**REQUIREMENT**
From the first line of the entries down to the line with "- [2024] Mobile-TeleVision: Predictive", write out every line exactly; that last line counts, but pictures do not.

**MATERIAL FOR THIS EXERCISE**

################

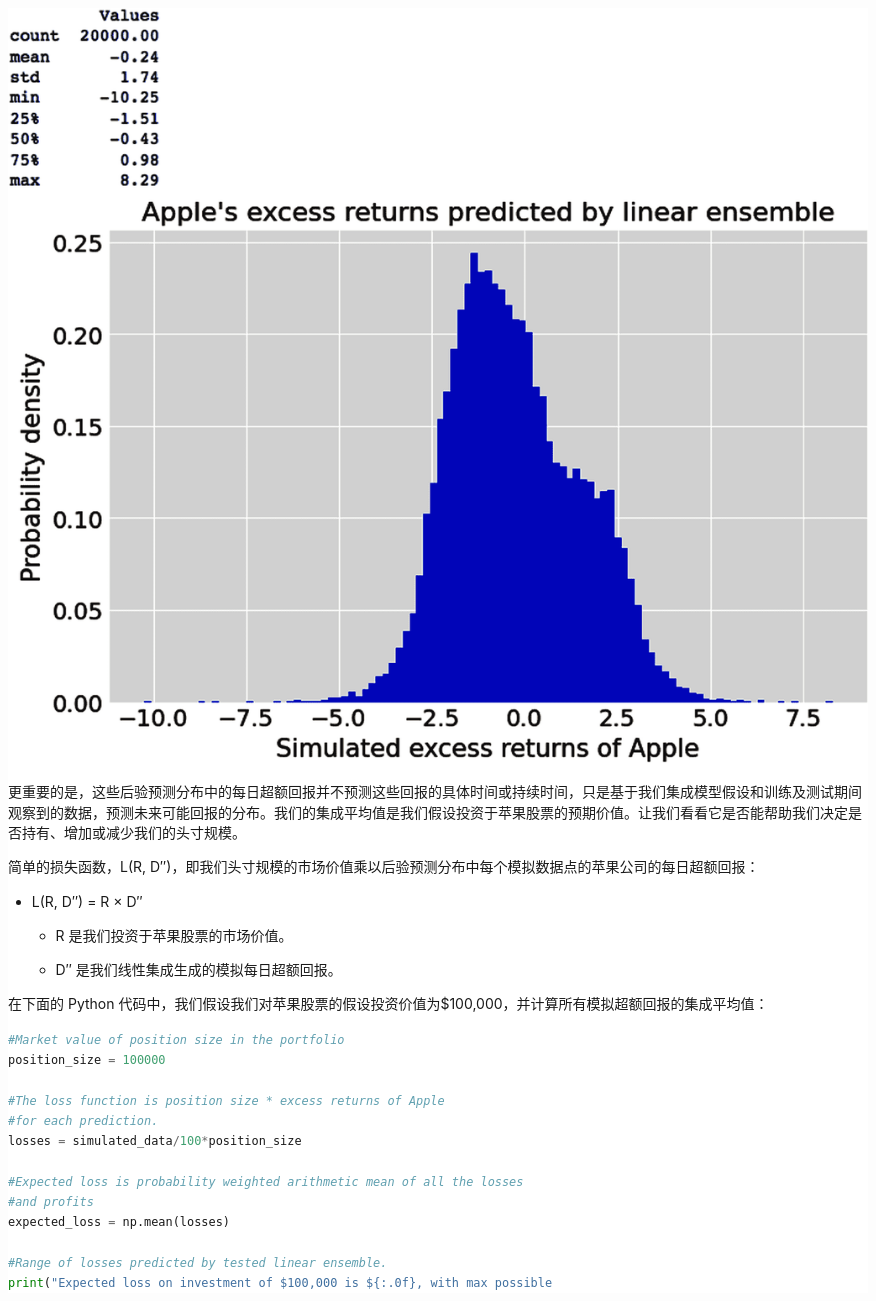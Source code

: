 ![Image](img/pmlf_08in01.png)

更重要的是，这些后验预测分布中的每日超额回报并不预测这些回报的具体时间或持续时间，只是基于我们集成模型假设和训练及测试期间观察到的数据，预测未来可能回报的分布。我们的集成平均值是我们假设投资于苹果股票的预期价值。让我们看看它是否能帮助我们决定是否持有、增加或减少我们的头寸规模。

简单的损失函数，L(R, D″)，即我们头寸规模的市场价值乘以后验预测分布中每个模拟数据点的苹果公司的每日超额回报：

+   L(R, D″) = R × D″

    +   R 是我们投资于苹果股票的市场价值。

    +   D″ 是我们线性集成生成的模拟每日超额回报。

在下面的 Python 代码中，我们假设我们对苹果股票的假设投资价值为\$100,000，并计算所有模拟超额回报的集成平均值：

```py
#Market value of position size in the portfolio
position_size = 100000

#The loss function is position size * excess returns of Apple 
#for each prediction. 
losses = simulated_data/100*position_size

#Expected loss is probability weighted arithmetic mean of all the losses 
#and profits
expected_loss = np.mean(losses)

#Range of losses predicted by tested linear ensemble.
print("Expected loss on investment of $100,000 is ${:.0f}, with max possible 
```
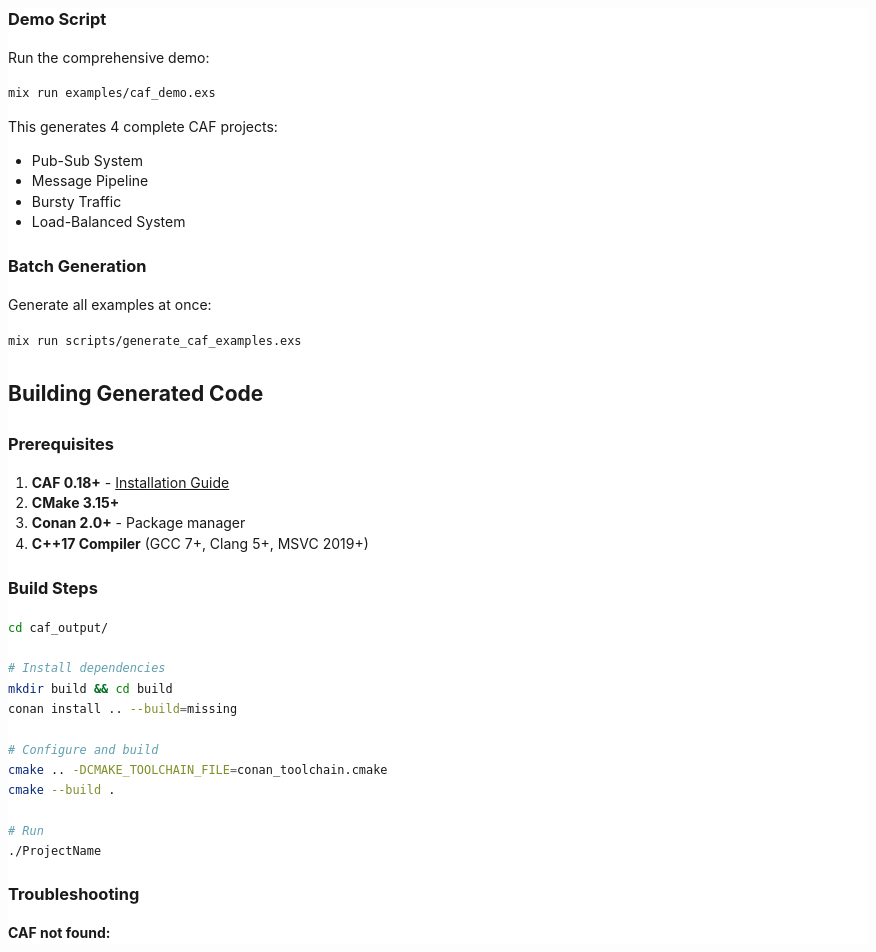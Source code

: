 ### Demo Script

Run the comprehensive demo:

```bash
mix run examples/caf_demo.exs
```

This generates 4 complete CAF projects:

- Pub-Sub System
- Message Pipeline
- Bursty Traffic
- Load-Balanced System

### Batch Generation

Generate all examples at once:

```bash
mix run scripts/generate_caf_examples.exs
```

## Building Generated Code

### Prerequisites

1. **CAF 0.18+** -
   [Installation Guide](https://actor-framework.readthedocs.io/en/stable/)
2. **CMake 3.15+**
3. **Conan 2.0+** - Package manager
4. **C++17 Compiler** (GCC 7+, Clang 5+, MSVC 2019+)

### Build Steps

```bash
cd caf_output/

# Install dependencies
mkdir build && cd build
conan install .. --build=missing

# Configure and build
cmake .. -DCMAKE_TOOLCHAIN_FILE=conan_toolchain.cmake
cmake --build .

# Run
./ProjectName
```

### Troubleshooting

**CAF not found:**
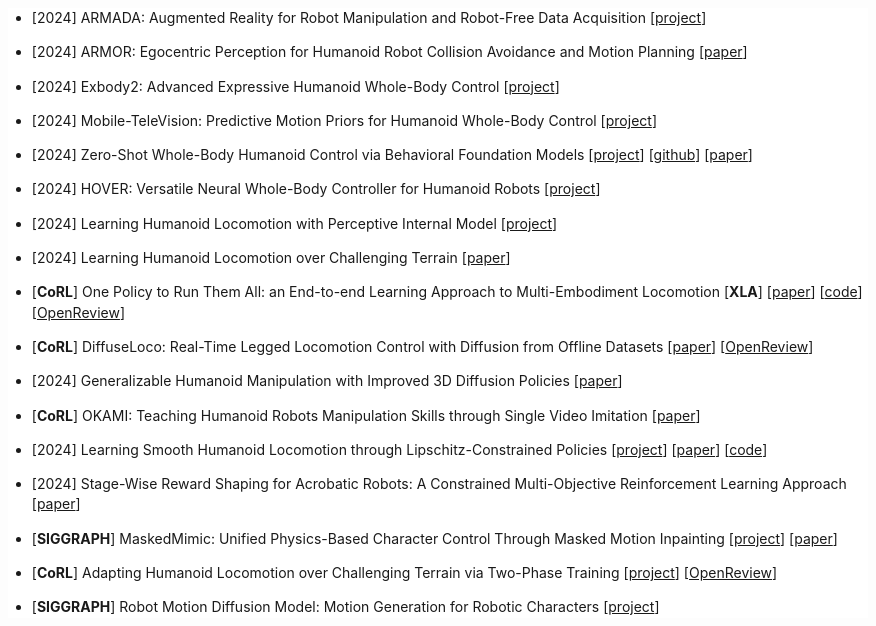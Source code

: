 - [2024] ARMADA: Augmented Reality for Robot Manipulation and Robot-Free Data Acquisition [[project](https://nataliya.dev/armada)]

- [2024] ARMOR: Egocentric Perception for Humanoid Robot Collision Avoidance and Motion Planning [[paper](https://arxiv.org/pdf/2412.00396v1)]

- [2024] Exbody2: Advanced Expressive Humanoid Whole-Body Control [[project](https://exbody2.github.io/)]

- [2024] Mobile-TeleVision: Predictive Motion Priors for Humanoid Whole-Body Control [[project](https://mobile-tv.github.io/)]

- [2024] Zero-Shot Whole-Body Humanoid Control via Behavioral Foundation Models [[project](https://metamotivo.metademolab.com/)] [[github](https://github.com/facebookresearch/metamotivo?tab=readme-ov-file)] [[paper](https://ai.meta.com/research/publications/zero-shot-whole-body-humanoid-control-via-behavioral-foundation-models/)]

- [2024] HOVER: Versatile Neural Whole-Body Controller for Humanoid Robots [[project](https://hover-versatile-humanoid.github.io/)]
- [2024] Learning Humanoid Locomotion with Perceptive Internal Model [[project](https://junfeng-long.github.io/PIM/)]

- [2024] Learning Humanoid Locomotion over Challenging Terrain [[paper](https://arxiv.org/pdf/2410.03654)]

- [**CoRL**] One Policy to Run Them All: an End-to-end Learning Approach to Multi-Embodiment Locomotion [**XLA**] [[paper](https://arxiv.org/abs/2409.06366)] [[code](https://github.com/nico-bohlinger/one_policy_to_run_them_all)] [[OpenReview](https://openreview.net/forum?id=PbQOZntuXO)]

- [**CoRL**] DiffuseLoco: Real-Time Legged Locomotion Control with Diffusion from Offline Datasets [[paper](https://arxiv.org/abs/2404.19264)] [[OpenReview](https://openreview.net/forum?id=nVJm2RdPDu)]

- [2024] Generalizable Humanoid Manipulation with Improved 3D Diffusion Policies [[paper](https://arxiv.org/abs/2410.10803)]

- [**CoRL**] OKAMI: Teaching Humanoid Robots Manipulation Skills through Single Video Imitation [[paper](https://arxiv.org/pdf/2410.11792)]

- [2024] Learning Smooth Humanoid Locomotion through Lipschitz-Constrained Policies [[project](https://lipschitz-constrained-policy.github.io/)] [[paper](https://arxiv.org/abs/2410.11825)] [[code](https://github.com/zixuan417/smooth-humanoid-locomotion)]

- [2024] Stage-Wise Reward Shaping for Acrobatic Robots: A Constrained Multi-Objective Reinforcement Learning Approach [[paper](https://arxiv.org/pdf/2409.15755)] 

- [**SIGGRAPH**] MaskedMimic: Unified Physics-Based Character Control Through Masked Motion Inpainting [[project](https://research.nvidia.com/labs/par/maskedmimic/)] [[paper](https://research.nvidia.com/labs/par/maskedmimic/assets/SIGGRAPHAsia2024_MaskedMimic.pdf)]

- [**CoRL**] Adapting Humanoid Locomotion over Challenging Terrain via Two-Phase Training [[project](https://sites.google.com/view/adapting-humanoid-locomotion/two-phase-training)] [[OpenReview](https://openreview.net/forum?id=O0oK2bVist)]

- [**SIGGRAPH**] Robot Motion Diffusion Model: Motion Generation for Robotic Characters [[project](https://la.disneyresearch.com/publication/robot-motion-diffusion-model-motion-generation-for-robotic-characters/)]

################

**SOLUTION BELOW**
Source code

: ![Image](img/pmlf_08in01.png)

更重要的是，这些后验预测分布中的每日超额回报并不预测这些回报的具体时间或持续时间，只是基于我们集成模型假设和训练及测试期间观察到的数据，预测未来可能回报的分布。我们的集成平均值是我们假设投资于苹果股票的预期价值。让我们看看它是否能帮助我们决定是否持有、增加或减少我们的头寸规模。

简单的损失函数，L(R, D″)，即我们头寸规模的市场价值乘以后验预测分布中每个模拟数据点的苹果公司的每日超额回报：

+   L(R, D″) = R × D″

    +   R 是我们投资于苹果股票的市场价值。

    +   D″ 是我们线性集成生成的模拟每日超额回报。

在下面的 Python 代码中，我们假设我们对苹果股票的假设投资价值为\$100,000，并计算所有模拟超额回报的集成平均值：

```py
#Market value of position size in the portfolio
position_size = 100000

#The loss function is position size * excess returns of Apple 
#for each prediction. 
losses = simulated_data/100*position_size

#Expected loss is probability weighted arithmetic mean of all the losses 
#and profits
expected_loss = np.mean(losses)

#Range of losses predicted by tested linear ensemble.
print("Expected loss on investment of $100,000 is ${:.0f}, with max possible 
```
Source code

: ### Demo Script

Run the comprehensive demo:

```bash
mix run examples/caf_demo.exs
```

This generates 4 complete CAF projects:

- Pub-Sub System
- Message Pipeline
- Bursty Traffic
- Load-Balanced System

### Batch Generation

Generate all examples at once:

```bash
mix run scripts/generate_caf_examples.exs
```

## Building Generated Code

### Prerequisites

1. **CAF 0.18+** -
   [Installation Guide](https://actor-framework.readthedocs.io/en/stable/)
2. **CMake 3.15+**
3. **Conan 2.0+** - Package manager
4. **C++17 Compiler** (GCC 7+, Clang 5+, MSVC 2019+)

### Build Steps

```bash
cd caf_output/

# Install dependencies
mkdir build && cd build
conan install .. --build=missing

# Configure and build
cmake .. -DCMAKE_TOOLCHAIN_FILE=conan_toolchain.cmake
cmake --build .

# Run
./ProjectName
```

### Troubleshooting

**CAF not found:**
Source code

: - [2024] ARMADA: Augmented Reality for Robot Manipulation and Robot-Free Data Acquisition [[project](https://nataliya.dev/armada)]

- [2024] ARMOR: Egocentric Perception for Humanoid Robot Collision Avoidance and Motion Planning [[paper](https://arxiv.org/pdf/2412.00396v1)]

- [2024] Exbody2: Advanced Expressive Humanoid Whole-Body Control [[project](https://exbody2.github.io/)]

- [2024] Mobile-TeleVision: Predictive Motion Priors for Humanoid Whole-Body Control [[project](https://mobile-tv.github.io/)]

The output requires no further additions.